Your backhand flick goes into the net because your paddle prep is too parallel to the net, so you punch the ball flat with no topspin. Drop your paddle tip below the ball and brush up through contact so the spin pulls the ball down into the court instead of letting it die on the tape.
What is the difference between a backhand flick and a backhand roll?
A backhand flick is a faster, wristier attack you take on a ball around chest height or lower, while a backhand roll is the slower, lower, more controlled version of the same topspin motion. The flick prioritizes surprise and pace; the roll prioritizes placement and consistency.
How do I add topspin to my backhand flick?
Add topspin by starting with your paddle tip below the ball, keeping a loose wrist, and stopping the paddle with velocity out in front of you like chucking a deck of cards. That sudden stop snaps the face up the back of the ball and creates the spin that brings it down.
Should I take the backhand flick out of the air?
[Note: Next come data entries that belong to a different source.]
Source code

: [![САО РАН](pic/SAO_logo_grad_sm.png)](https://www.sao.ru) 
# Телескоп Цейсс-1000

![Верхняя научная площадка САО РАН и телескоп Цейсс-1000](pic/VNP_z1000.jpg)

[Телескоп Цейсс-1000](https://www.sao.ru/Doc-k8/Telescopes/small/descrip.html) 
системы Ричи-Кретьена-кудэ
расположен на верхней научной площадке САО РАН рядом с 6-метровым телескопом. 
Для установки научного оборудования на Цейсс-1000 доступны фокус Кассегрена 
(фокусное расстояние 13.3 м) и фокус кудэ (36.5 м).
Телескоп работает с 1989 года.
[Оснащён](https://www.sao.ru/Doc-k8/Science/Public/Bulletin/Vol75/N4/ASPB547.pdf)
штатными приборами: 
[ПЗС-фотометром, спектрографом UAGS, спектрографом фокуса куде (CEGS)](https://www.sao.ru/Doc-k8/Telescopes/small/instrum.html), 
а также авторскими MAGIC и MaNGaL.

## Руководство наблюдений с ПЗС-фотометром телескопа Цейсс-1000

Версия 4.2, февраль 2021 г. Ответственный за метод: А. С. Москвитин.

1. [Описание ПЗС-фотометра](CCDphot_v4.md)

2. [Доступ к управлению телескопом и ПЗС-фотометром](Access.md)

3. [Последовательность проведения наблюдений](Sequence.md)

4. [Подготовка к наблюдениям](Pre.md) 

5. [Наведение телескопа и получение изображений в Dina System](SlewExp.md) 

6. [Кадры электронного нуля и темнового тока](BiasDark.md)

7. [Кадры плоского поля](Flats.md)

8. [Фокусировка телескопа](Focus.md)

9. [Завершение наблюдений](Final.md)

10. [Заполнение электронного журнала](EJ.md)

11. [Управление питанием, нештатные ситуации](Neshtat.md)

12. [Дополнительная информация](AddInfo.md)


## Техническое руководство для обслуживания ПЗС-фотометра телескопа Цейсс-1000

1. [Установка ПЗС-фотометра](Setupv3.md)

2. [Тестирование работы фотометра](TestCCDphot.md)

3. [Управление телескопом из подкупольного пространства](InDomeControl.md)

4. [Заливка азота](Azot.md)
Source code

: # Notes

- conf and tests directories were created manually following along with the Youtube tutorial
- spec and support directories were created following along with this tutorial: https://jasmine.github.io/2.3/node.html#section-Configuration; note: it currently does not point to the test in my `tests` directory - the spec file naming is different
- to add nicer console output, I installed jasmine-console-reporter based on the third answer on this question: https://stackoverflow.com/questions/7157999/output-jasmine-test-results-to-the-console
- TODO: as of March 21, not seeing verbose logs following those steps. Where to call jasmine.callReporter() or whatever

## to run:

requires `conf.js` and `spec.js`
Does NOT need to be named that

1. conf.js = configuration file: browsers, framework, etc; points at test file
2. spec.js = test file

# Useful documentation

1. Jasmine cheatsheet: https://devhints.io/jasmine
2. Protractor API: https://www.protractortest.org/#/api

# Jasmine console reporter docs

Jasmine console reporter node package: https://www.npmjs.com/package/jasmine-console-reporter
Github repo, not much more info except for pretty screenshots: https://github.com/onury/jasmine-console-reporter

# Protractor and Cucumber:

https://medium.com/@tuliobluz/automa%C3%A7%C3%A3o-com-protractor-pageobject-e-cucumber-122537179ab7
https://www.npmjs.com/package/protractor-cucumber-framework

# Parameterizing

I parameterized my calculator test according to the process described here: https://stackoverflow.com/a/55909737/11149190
Yes, when you can. Taking the backhand flick out of the air on a floated dink steals reaction time from your opponent and turns a neutral rally into offense. Just make sure your paddle still drops below the ball so you get under it instead of popping it up.
Why does my backhand flick feel powerless even when I swing hard?
A backhand flick that feels powerless usually comes from a tight wrist and feet that move during the swing. Loosen the wrist so the paddle head can accelerate, set your base before you hit, and let the ball drop slightly so you can get under it and generate pace.